# THE TASK
Below is a listing. Output every line of it exactly.

# PROVIDED INFORMATION
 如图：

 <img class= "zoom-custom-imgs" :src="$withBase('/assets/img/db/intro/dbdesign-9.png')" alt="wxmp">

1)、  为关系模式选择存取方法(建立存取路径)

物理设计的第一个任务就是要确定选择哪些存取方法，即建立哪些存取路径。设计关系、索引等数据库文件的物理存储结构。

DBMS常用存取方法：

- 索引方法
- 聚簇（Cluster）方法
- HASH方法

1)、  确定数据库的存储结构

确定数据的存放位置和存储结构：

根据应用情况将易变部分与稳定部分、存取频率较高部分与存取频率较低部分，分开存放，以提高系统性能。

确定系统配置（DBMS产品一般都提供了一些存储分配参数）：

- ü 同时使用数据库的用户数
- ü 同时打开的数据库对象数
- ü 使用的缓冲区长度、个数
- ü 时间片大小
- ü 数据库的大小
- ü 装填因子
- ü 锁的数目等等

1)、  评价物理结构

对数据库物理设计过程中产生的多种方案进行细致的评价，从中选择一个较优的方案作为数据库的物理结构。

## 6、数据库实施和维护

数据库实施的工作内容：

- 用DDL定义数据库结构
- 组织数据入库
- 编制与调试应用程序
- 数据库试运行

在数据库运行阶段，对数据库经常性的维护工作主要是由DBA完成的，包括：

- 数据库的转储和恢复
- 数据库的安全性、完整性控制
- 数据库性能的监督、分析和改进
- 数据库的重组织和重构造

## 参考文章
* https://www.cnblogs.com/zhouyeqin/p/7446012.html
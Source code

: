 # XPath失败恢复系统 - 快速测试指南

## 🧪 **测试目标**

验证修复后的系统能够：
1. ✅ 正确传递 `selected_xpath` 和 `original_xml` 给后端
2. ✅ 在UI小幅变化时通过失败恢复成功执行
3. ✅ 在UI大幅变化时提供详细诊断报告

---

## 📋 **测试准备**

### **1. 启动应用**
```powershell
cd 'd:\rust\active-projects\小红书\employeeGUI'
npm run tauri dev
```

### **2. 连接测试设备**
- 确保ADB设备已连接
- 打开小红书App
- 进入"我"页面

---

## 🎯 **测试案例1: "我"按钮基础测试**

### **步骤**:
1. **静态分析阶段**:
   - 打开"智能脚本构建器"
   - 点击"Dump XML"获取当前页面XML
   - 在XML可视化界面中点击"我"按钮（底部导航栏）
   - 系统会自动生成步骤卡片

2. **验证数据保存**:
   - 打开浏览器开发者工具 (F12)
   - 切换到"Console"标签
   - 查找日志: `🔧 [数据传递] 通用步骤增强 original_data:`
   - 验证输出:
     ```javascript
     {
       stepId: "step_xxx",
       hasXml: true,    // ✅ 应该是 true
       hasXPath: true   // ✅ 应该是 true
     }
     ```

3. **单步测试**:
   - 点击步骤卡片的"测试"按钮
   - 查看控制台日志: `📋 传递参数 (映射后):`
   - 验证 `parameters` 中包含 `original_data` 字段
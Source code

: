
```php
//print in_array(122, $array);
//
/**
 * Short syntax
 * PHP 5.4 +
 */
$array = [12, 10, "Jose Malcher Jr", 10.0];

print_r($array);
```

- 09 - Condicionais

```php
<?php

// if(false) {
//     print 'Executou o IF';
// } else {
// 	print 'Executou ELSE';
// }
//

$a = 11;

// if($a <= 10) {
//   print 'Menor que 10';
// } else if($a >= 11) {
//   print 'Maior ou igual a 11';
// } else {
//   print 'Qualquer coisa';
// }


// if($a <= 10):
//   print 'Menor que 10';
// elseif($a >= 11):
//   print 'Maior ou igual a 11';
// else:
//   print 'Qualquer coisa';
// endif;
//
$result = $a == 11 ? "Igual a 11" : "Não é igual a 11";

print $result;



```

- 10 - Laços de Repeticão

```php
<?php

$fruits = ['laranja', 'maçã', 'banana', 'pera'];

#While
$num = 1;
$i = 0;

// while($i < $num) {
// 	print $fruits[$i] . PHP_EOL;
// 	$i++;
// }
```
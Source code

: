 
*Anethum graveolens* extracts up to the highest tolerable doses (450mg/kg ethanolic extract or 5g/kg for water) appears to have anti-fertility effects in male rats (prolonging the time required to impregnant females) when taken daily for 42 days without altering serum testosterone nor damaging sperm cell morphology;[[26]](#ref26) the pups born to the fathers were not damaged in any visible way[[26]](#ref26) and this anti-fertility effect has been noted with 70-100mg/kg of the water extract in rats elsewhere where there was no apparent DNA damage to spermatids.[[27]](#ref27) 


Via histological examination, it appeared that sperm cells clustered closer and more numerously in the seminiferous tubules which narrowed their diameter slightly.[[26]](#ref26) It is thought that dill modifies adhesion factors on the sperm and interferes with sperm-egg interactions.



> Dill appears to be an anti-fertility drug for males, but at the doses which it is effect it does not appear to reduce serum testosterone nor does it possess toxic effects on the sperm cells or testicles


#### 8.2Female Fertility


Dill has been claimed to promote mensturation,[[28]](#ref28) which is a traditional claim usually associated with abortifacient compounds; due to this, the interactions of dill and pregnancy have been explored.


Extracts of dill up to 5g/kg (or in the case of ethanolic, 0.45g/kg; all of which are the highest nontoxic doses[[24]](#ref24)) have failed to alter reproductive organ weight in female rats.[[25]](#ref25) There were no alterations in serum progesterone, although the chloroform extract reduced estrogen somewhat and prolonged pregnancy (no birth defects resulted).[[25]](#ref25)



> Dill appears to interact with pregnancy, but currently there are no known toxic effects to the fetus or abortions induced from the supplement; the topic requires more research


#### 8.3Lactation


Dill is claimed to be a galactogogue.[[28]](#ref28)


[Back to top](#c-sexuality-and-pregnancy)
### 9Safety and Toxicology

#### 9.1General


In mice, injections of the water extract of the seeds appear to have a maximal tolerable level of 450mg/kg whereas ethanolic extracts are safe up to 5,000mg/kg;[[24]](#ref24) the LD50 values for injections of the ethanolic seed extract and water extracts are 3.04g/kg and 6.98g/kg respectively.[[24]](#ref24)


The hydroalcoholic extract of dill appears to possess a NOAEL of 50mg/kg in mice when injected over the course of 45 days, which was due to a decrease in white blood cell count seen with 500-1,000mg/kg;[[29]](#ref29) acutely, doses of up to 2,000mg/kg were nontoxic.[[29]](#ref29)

# REPLY
 如图：

 <img class= "zoom-custom-imgs" :src="$withBase('/assets/img/db/intro/dbdesign-9.png')" alt="wxmp">

1)、  为关系模式选择存取方法(建立存取路径)

物理设计的第一个任务就是要确定选择哪些存取方法，即建立哪些存取路径。设计关系、索引等数据库文件的物理存储结构。

DBMS常用存取方法：

- 索引方法
- 聚簇（Cluster）方法
- HASH方法

1)、  确定数据库的存储结构

确定数据的存放位置和存储结构：

根据应用情况将易变部分与稳定部分、存取频率较高部分与存取频率较低部分，分开存放，以提高系统性能。

确定系统配置（DBMS产品一般都提供了一些存储分配参数）：

- ü 同时使用数据库的用户数
- ü 同时打开的数据库对象数
- ü 使用的缓冲区长度、个数
- ü 时间片大小
- ü 数据库的大小
- ü 装填因子
- ü 锁的数目等等

1)、  评价物理结构

对数据库物理设计过程中产生的多种方案进行细致的评价，从中选择一个较优的方案作为数据库的物理结构。

## 6、数据库实施和维护

数据库实施的工作内容：

- 用DDL定义数据库结构
- 组织数据入库
- 编制与调试应用程序
- 数据库试运行

在数据库运行阶段，对数据库经常性的维护工作主要是由DBA完成的，包括：

- 数据库的转储和恢复
- 数据库的安全性、完整性控制
- 数据库性能的监督、分析和改进
- 数据库的重组织和重构造

## 参考文章
* https://www.cnblogs.com/zhouyeqin/p/7446012.html
Source code

: # XPath失败恢复系统 - 快速测试指南

## 🧪 **测试目标**

验证修复后的系统能够：
1. ✅ 正确传递 `selected_xpath` 和 `original_xml` 给后端
2. ✅ 在UI小幅变化时通过失败恢复成功执行
3. ✅ 在UI大幅变化时提供详细诊断报告

---

## 📋 **测试准备**

### **1. 启动应用**
```powershell
cd 'd:\rust\active-projects\小红书\employeeGUI'
npm run tauri dev
```

### **2. 连接测试设备**
- 确保ADB设备已连接
- 打开小红书App
- 进入"我"页面

---

## 🎯 **测试案例1: "我"按钮基础测试**

### **步骤**:
1. **静态分析阶段**:
   - 打开"智能脚本构建器"
   - 点击"Dump XML"获取当前页面XML
   - 在XML可视化界面中点击"我"按钮（底部导航栏）
   - 系统会自动生成步骤卡片

2. **验证数据保存**:
   - 打开浏览器开发者工具 (F12)
   - 切换到"Console"标签
   - 查找日志: `🔧 [数据传递] 通用步骤增强 original_data:`
   - 验证输出:
     ```javascript
     {
       stepId: "step_xxx",
       hasXml: true,    // ✅ 应该是 true
       hasXPath: true   // ✅ 应该是 true
     }
     ```

3. **单步测试**:
   - 点击步骤卡片的"测试"按钮
   - 查看控制台日志: `📋 传递参数 (映射后):`
   - 验证 `parameters` 中包含 `original_data` 字段
Source code

:
```php
//print in_array(122, $array);
//
/**
 * Short syntax
 * PHP 5.4 +
 */
$array = [12, 10, "Jose Malcher Jr", 10.0];

print_r($array);
```

- 09 - Condicionais

```php
<?php

// if(false) {
//     print 'Executou o IF';
// } else {
// 	print 'Executou ELSE';
// }
//

$a = 11;

// if($a <= 10) {
//   print 'Menor que 10';
// } else if($a >= 11) {
//   print 'Maior ou igual a 11';
// } else {
//   print 'Qualquer coisa';
// }


// if($a <= 10):
//   print 'Menor que 10';
// elseif($a >= 11):
//   print 'Maior ou igual a 11';
// else:
//   print 'Qualquer coisa';
// endif;
//
$result = $a == 11 ? "Igual a 11" : "Não é igual a 11";

print $result;



```

- 10 - Laços de Repeticão

```php
<?php

$fruits = ['laranja', 'maçã', 'banana', 'pera'];

#While
$num = 1;
$i = 0;

// while($i < $num) {
// 	print $fruits[$i] . PHP_EOL;
// 	$i++;
// }
```
Source code

: 
*Anethum graveolens* extracts up to the highest tolerable doses (450mg/kg ethanolic extract or 5g/kg for water) appears to have anti-fertility effects in male rats (prolonging the time required to impregnant females) when taken daily for 42 days without altering serum testosterone nor damaging sperm cell morphology;[[26]](#ref26) the pups born to the fathers were not damaged in any visible way[[26]](#ref26) and this anti-fertility effect has been noted with 70-100mg/kg of the water extract in rats elsewhere where there was no apparent DNA damage to spermatids.[[27]](#ref27) 


Via histological examination, it appeared that sperm cells clustered closer and more numerously in the seminiferous tubules which narrowed their diameter slightly.[[26]](#ref26) It is thought that dill modifies adhesion factors on the sperm and interferes with sperm-egg interactions.



> Dill appears to be an anti-fertility drug for males, but at the doses which it is effect it does not appear to reduce serum testosterone nor does it possess toxic effects on the sperm cells or testicles


#### 8.2Female Fertility


Dill has been claimed to promote mensturation,[[28]](#ref28) which is a traditional claim usually associated with abortifacient compounds; due to this, the interactions of dill and pregnancy have been explored.


Extracts of dill up to 5g/kg (or in the case of ethanolic, 0.45g/kg; all of which are the highest nontoxic doses[[24]](#ref24)) have failed to alter reproductive organ weight in female rats.[[25]](#ref25) There were no alterations in serum progesterone, although the chloroform extract reduced estrogen somewhat and prolonged pregnancy (no birth defects resulted).[[25]](#ref25)



> Dill appears to interact with pregnancy, but currently there are no known toxic effects to the fetus or abortions induced from the supplement; the topic requires more research


#### 8.3Lactation


Dill is claimed to be a galactogogue.[[28]](#ref28)


[Back to top](#c-sexuality-and-pregnancy)
### 9Safety and Toxicology

#### 9.1General


In mice, injections of the water extract of the seeds appear to have a maximal tolerable level of 450mg/kg whereas ethanolic extracts are safe up to 5,000mg/kg;[[24]](#ref24) the LD50 values for injections of the ethanolic seed extract and water extracts are 3.04g/kg and 6.98g/kg respectively.[[24]](#ref24)


The hydroalcoholic extract of dill appears to possess a NOAEL of 50mg/kg in mice when injected over the course of 45 days, which was due to a decrease in white blood cell count seen with 500-1,000mg/kg;[[29]](#ref29) acutely, doses of up to 2,000mg/kg were nontoxic.[[29]](#ref29)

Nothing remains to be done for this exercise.